Big Bet 6: Finding a Meaningful Use for Technology- The HITECH act was passed the year before the ACA with bipartisan support. The adaptive changes required of practices and the IT providers have diminished the return on investment. The answer is not to throw away what we have accomplished. To realize the benefits that computers should provide will require new workflows and cultural changes, as well as technical competencies that are developing much more slowly than the Obama administration had hoped.
Big Bet 7: Measuring Quality and Effectiveness- Perhaps a non physician could have never imagined the power of the combined pushback of clinicians, big pharma, and device manufacturers against this strategy. PCORI, the Patient Centered Outcomes Research Institute was a great idea, but Machiavelli advised us 500 years ago that we should expect resistance if we did anything that challenges the status quo. Pearl describes the issue:
The president expected PCORI to clarify which approaches achieve better health outcomes for patients at a lower cost. He hoped that all doctors would follow its recommendations and embrace the approaches shown to be effective. But in retrospect, President Obama and his staff underestimated the power of the legacy players to resist change.
Pearl’s description lays out Obama’s initial strategy. In 2016 President Obama expressed his concern and deep understanding of how the ACA had only partially lived up to expectations. He offered solutions to the problems in JAMA before Trump was elected.
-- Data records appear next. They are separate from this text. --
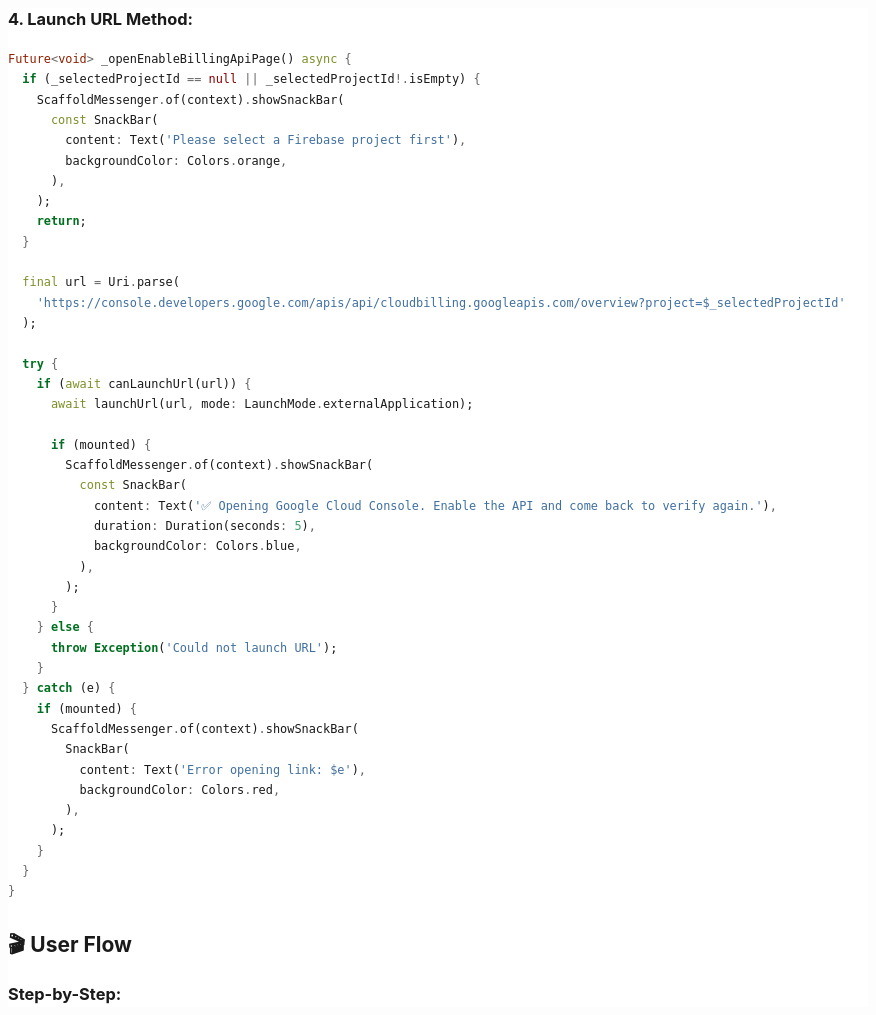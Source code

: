 ### **4. Launch URL Method:**
```dart
Future<void> _openEnableBillingApiPage() async {
  if (_selectedProjectId == null || _selectedProjectId!.isEmpty) {
    ScaffoldMessenger.of(context).showSnackBar(
      const SnackBar(
        content: Text('Please select a Firebase project first'),
        backgroundColor: Colors.orange,
      ),
    );
    return;
  }

  final url = Uri.parse(
    'https://console.developers.google.com/apis/api/cloudbilling.googleapis.com/overview?project=$_selectedProjectId'
  );

  try {
    if (await canLaunchUrl(url)) {
      await launchUrl(url, mode: LaunchMode.externalApplication);
      
      if (mounted) {
        ScaffoldMessenger.of(context).showSnackBar(
          const SnackBar(
            content: Text('✅ Opening Google Cloud Console. Enable the API and come back to verify again.'),
            duration: Duration(seconds: 5),
            backgroundColor: Colors.blue,
          ),
        );
      }
    } else {
      throw Exception('Could not launch URL');
    }
  } catch (e) {
    if (mounted) {
      ScaffoldMessenger.of(context).showSnackBar(
        SnackBar(
          content: Text('Error opening link: $e'),
          backgroundColor: Colors.red,
        ),
      );
    }
  }
}
```

## 🎬 User Flow

### **Step-by-Step:**
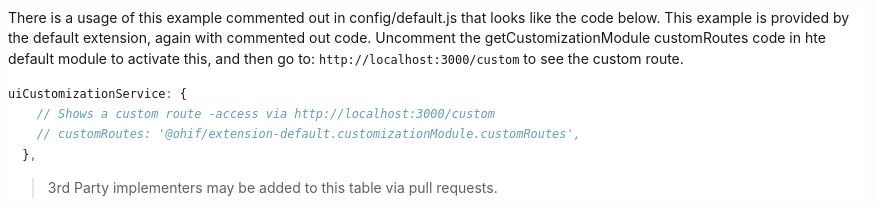There is a usage of this example commented out in config/default.js that
looks like the code below.  This example is provided by the default extension,
again with commented out code.  Uncomment the getCustomizationModule customRoutes
code in hte default module to activate this, and then go to: `http://localhost:3000/custom`
to see the custom route.

```js
uiCustomizationService: {
    // Shows a custom route -access via http://localhost:3000/custom
    // customRoutes: '@ohif/extension-default.customizationModule.customRoutes',
  },
```

> 3rd Party implementers may be added to this table via pull requests.




[interface]: https://github.com/OHIF/Viewers/blob/master/platform/core/src/services/UIModalService/index.js
[modal-provider]: https://github.com/OHIF/Viewers/blob/master/platform/ui/src/contextProviders/ModalProvider.js
[modal-consumer]: https://github.com/OHIF/Viewers/tree/master/platform/ui/src/components/ohifModal
[ux-article]: https://uxplanet.org/best-practices-for-modals-overlays-dialog-windows-c00c66cddd8c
It is noteworthy that since the election and probably after Pearl sent his book to the publisher, Obama wrote a second article that was in a January 2017 issue of the New England Journal of Medicine to further assess how to improve the ACA. His thoughts in both articles are very compatible with my little list from August of 2015. In the NEJM piece President Obama is offering direct advice to President Trump and the Republican majority in Congress as they prepared to repeal and replace the ACA with poorly developed programs. His advice remains timely:
Health care policy often shifts when the country’s leadership changes. That was true when I took office, and it will likely be true with President-elect Donald Trump. I am proud that my administration’s work, through the Affordable Care Act (ACA) and other policies, helped millions more Americans know the security of health care in a system that is more effective and efficient. At the same time, there is more work to do to ensure that all Americans have access to high-quality, affordable health care. What the past 8 years have taught us is that health care reform requires an evidence-based, careful approach, driven by what is best for the American people. That is why Republicans’ plan to repeal the ACA with no plan to replace and improve it is so reckless. Rather than jeopardize financial security and access to care for tens of millions of Americans, policymakers should develop a plan to build on what works before they unravel what is in place.
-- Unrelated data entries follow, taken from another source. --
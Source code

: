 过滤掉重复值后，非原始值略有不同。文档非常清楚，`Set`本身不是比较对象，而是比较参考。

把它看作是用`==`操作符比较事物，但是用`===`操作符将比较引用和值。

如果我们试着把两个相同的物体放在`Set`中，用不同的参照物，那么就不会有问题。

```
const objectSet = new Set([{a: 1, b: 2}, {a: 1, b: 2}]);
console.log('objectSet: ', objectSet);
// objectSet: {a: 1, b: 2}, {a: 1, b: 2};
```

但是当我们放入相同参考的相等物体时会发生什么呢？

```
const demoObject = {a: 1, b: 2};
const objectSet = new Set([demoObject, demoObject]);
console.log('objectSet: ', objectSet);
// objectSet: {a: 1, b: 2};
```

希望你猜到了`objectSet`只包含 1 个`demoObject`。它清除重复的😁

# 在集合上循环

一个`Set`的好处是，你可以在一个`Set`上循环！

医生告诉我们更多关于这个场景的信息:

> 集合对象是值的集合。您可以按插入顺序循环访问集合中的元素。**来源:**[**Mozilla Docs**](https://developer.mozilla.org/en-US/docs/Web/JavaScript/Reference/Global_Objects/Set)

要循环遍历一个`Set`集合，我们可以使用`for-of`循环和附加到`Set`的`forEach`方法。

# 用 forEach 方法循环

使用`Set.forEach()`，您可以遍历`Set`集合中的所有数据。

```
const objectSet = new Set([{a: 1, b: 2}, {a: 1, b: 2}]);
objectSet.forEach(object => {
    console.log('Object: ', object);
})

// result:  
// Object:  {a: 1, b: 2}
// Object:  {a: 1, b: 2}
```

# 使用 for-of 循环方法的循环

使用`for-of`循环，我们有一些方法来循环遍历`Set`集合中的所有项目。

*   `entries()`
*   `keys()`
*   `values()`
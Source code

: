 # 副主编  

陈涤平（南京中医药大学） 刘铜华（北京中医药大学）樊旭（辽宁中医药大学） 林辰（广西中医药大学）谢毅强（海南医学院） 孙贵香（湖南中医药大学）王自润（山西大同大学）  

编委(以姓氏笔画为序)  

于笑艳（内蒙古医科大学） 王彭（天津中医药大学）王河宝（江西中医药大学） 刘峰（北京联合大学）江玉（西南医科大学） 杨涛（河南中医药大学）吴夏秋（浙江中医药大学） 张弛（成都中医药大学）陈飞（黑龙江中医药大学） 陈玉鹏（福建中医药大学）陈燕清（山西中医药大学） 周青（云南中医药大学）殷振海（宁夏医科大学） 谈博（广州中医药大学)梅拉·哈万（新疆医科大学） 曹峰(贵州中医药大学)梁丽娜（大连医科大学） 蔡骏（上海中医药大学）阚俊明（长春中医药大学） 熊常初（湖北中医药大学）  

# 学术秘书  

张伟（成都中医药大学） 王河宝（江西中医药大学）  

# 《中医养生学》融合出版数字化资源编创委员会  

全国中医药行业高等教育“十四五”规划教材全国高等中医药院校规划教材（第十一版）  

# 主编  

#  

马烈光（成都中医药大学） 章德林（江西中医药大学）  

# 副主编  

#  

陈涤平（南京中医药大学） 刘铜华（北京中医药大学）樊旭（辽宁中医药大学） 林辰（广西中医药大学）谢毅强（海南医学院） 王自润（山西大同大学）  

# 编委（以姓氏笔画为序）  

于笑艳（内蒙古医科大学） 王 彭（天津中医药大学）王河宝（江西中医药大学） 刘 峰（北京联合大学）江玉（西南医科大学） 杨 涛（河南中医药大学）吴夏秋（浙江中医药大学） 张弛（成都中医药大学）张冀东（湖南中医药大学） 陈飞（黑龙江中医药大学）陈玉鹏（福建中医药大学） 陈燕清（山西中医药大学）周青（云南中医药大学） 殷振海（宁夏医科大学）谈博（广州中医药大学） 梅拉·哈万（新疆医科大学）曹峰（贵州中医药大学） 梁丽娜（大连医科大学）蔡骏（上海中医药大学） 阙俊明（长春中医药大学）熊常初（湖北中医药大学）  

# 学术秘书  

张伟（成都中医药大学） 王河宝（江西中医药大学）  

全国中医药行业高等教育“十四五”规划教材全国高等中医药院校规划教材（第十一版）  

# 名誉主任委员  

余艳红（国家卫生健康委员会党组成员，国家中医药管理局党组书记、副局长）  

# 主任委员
Obama is offering advice that is consistent with continuous improvement science. What has happened is not failure. It is discovery. As Obama suggests, and as evidenced by the concerns of so many who are afraid of losing what they have enjoyed under the ACA, we have made progress.
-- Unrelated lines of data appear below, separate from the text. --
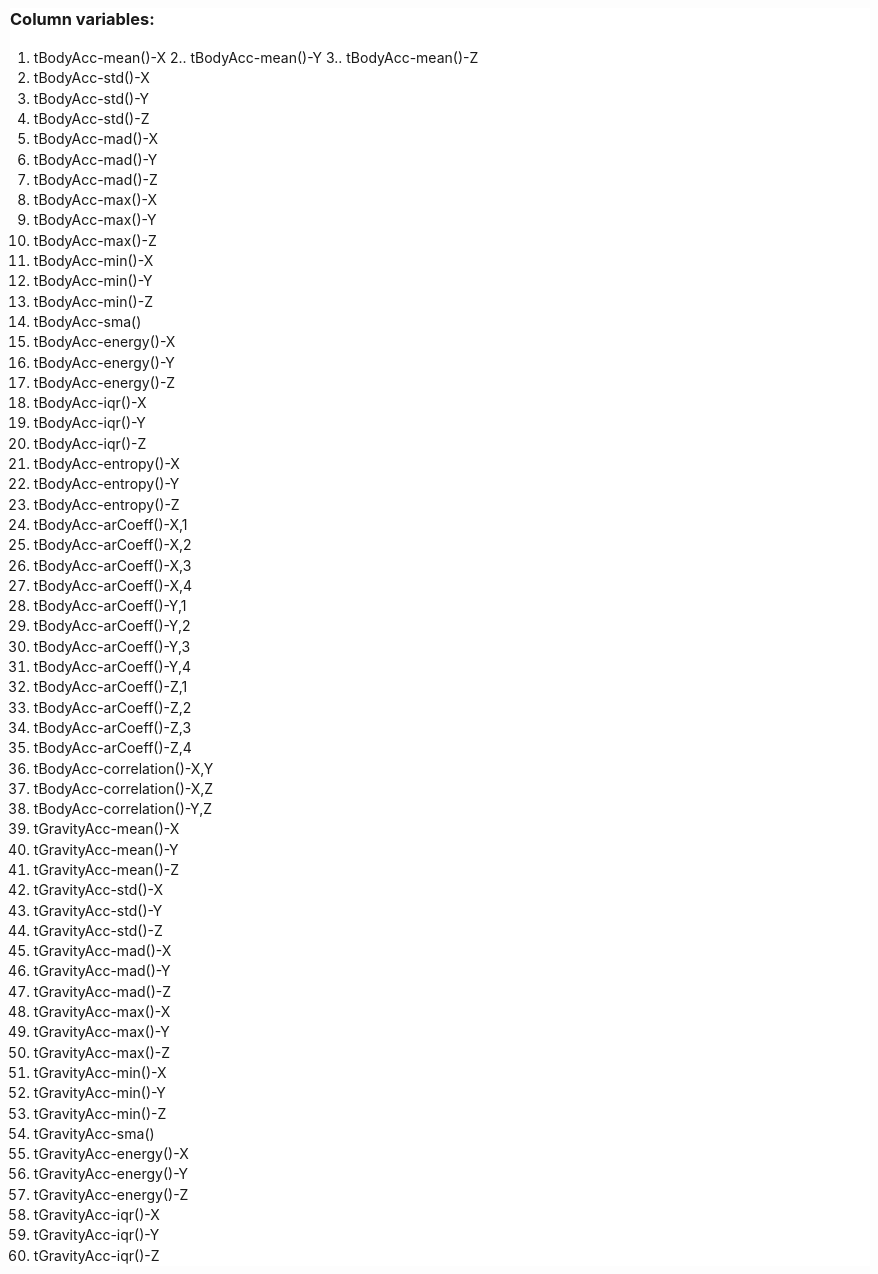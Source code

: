 ### Column variables: 
1. tBodyAcc-mean()-X
2.. tBodyAcc-mean()-Y
3.. tBodyAcc-mean()-Z
4. tBodyAcc-std()-X
5. tBodyAcc-std()-Y
6. tBodyAcc-std()-Z
7. tBodyAcc-mad()-X
8. tBodyAcc-mad()-Y
9. tBodyAcc-mad()-Z
10. tBodyAcc-max()-X
11. tBodyAcc-max()-Y
12. tBodyAcc-max()-Z
13. tBodyAcc-min()-X
14. tBodyAcc-min()-Y
15. tBodyAcc-min()-Z
16. tBodyAcc-sma()
17. tBodyAcc-energy()-X
18. tBodyAcc-energy()-Y
19. tBodyAcc-energy()-Z
20. tBodyAcc-iqr()-X
21. tBodyAcc-iqr()-Y
22. tBodyAcc-iqr()-Z
23. tBodyAcc-entropy()-X
24. tBodyAcc-entropy()-Y
25. tBodyAcc-entropy()-Z
26. tBodyAcc-arCoeff()-X,1
27. tBodyAcc-arCoeff()-X,2
28. tBodyAcc-arCoeff()-X,3
29. tBodyAcc-arCoeff()-X,4
30. tBodyAcc-arCoeff()-Y,1
31. tBodyAcc-arCoeff()-Y,2
32. tBodyAcc-arCoeff()-Y,3
33. tBodyAcc-arCoeff()-Y,4
34. tBodyAcc-arCoeff()-Z,1
35. tBodyAcc-arCoeff()-Z,2
36. tBodyAcc-arCoeff()-Z,3
37. tBodyAcc-arCoeff()-Z,4
38. tBodyAcc-correlation()-X,Y
39. tBodyAcc-correlation()-X,Z
40. tBodyAcc-correlation()-Y,Z
41. tGravityAcc-mean()-X
42. tGravityAcc-mean()-Y
43. tGravityAcc-mean()-Z
44. tGravityAcc-std()-X
45. tGravityAcc-std()-Y
46. tGravityAcc-std()-Z
47. tGravityAcc-mad()-X
48. tGravityAcc-mad()-Y
49. tGravityAcc-mad()-Z
50. tGravityAcc-max()-X
51. tGravityAcc-max()-Y
52. tGravityAcc-max()-Z
53. tGravityAcc-min()-X
54. tGravityAcc-min()-Y
55. tGravityAcc-min()-Z
56. tGravityAcc-sma()
57. tGravityAcc-energy()-X
58. tGravityAcc-energy()-Y
59. tGravityAcc-energy()-Z
60. tGravityAcc-iqr()-X
61. tGravityAcc-iqr()-Y
62. tGravityAcc-iqr()-Z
Obama’s statement is the foundation for improvement of the ACA. So far I see little evidence that either the president or the Republican leadership have of a high level of understanding of the ACA, it accomplishments, the real reasons for its problems, or viable potential solutions. They do seem to recognize that they should be careful about rescinding many of the benefits Americans now believe should be continuing policy.